Earlier this year I called on the President to provide a flexible, public timetable for our military mission in Iraq, one that is tied to clear and achievable benchmarks. In August, I put forward a target date to complete the military mission there - December 31, 2006 - in an effort to break the taboo among my colleagues against even talking about a plan to complete that mission.

I am pleased that the silence has finally been broken and this week the Senate will be voting on an amendment to the Department of Defense authorization bill that, in part, calls on the President to report to Congress with a flexible timetable to finish the military mission in Iraq and bring American troops home.

While this amendment, which I drafted with several Democratic colleagues, is a pretty modest proposal, it is clear that an increasing number of elected officials are finally realizing what a majority of Americans already know - that the President's "stay the course" rhetoric isn't a strategy for success. In fact it isn't a strategy at all.

Over two and a half years since the brave men and women of our Armed Forces were sent into war in Iraq, they are still waiting for what they should have gotten at the war's onset- a clear, realistic military strategy with a flexible timetable for achieving our mission. The American people, and our troops in Iraq, have been waiting for that for far too long, and we can't afford to wait any longer.

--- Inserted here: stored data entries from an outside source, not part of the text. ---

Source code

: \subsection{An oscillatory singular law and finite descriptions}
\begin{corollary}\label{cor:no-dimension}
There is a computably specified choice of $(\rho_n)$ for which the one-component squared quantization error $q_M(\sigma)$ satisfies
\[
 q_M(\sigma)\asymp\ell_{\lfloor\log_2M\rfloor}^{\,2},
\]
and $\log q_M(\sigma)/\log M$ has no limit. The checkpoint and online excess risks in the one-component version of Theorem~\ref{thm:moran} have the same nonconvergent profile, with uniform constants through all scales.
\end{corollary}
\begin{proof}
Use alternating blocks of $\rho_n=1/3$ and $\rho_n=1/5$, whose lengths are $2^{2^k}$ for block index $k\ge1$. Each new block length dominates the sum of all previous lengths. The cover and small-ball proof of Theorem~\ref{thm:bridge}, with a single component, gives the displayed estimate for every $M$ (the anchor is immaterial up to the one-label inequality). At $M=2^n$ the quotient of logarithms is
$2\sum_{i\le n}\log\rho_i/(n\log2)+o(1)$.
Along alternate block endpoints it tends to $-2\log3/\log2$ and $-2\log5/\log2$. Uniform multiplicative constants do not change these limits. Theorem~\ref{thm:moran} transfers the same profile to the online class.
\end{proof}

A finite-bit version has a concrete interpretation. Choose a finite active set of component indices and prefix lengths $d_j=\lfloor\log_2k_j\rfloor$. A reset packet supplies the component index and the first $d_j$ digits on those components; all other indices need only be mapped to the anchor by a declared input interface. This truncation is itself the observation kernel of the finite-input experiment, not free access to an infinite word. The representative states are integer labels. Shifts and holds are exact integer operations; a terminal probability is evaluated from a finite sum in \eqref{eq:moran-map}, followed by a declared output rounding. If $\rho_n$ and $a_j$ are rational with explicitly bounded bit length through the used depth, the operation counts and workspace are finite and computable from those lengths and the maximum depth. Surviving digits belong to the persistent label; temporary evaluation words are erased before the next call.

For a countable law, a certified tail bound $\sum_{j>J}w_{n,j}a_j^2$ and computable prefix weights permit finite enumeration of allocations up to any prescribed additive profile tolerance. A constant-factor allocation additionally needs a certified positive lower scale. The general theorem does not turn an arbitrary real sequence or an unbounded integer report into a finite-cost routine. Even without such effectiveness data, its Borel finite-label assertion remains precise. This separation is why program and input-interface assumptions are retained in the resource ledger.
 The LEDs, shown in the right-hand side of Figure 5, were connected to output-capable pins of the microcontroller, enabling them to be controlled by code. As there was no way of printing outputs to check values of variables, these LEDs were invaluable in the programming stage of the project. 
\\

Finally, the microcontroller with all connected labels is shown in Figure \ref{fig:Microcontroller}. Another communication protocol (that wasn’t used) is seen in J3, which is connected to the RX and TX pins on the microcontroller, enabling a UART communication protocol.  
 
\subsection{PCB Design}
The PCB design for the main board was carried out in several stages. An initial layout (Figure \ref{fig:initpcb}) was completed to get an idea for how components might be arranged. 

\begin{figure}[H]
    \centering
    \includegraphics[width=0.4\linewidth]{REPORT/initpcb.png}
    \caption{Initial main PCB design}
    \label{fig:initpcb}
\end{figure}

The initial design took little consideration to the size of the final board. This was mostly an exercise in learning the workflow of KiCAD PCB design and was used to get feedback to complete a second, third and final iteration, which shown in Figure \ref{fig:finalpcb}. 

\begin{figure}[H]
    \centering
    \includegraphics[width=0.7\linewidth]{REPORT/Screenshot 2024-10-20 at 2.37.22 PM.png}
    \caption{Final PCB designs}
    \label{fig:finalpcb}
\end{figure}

The President insists that he didn't mislead the country into war. From my perspective, the Administration's aggressive efforts to sell the war in Iraq didn't match up with the intelligence briefings I received. I never bought the administrations shifting justifications in the lead up to war and I voted against the resolution in the Senate. However, the President's recent efforts to suggest that those who question the basis for war are undermining our troops smack of desperation. It's important to talk about how we got into this war to begin with. But what's more important now is that the President, who didn't plan effectively for war in Iraq in the first place, acknowledge and respond to the current realities and get our Iraq policy, and our national security focus, on track.

The Senate can take the first step toward an open and honest Iraq policy by voting on Tuesday to demand clarity about our military mission there. We are finally breaking the taboo against debating a plan to complete the mission and bring the troops home from Iraq. Now we can start to put our Iraq policy on course, and refocus on the pressing national security threats that the President has neglected.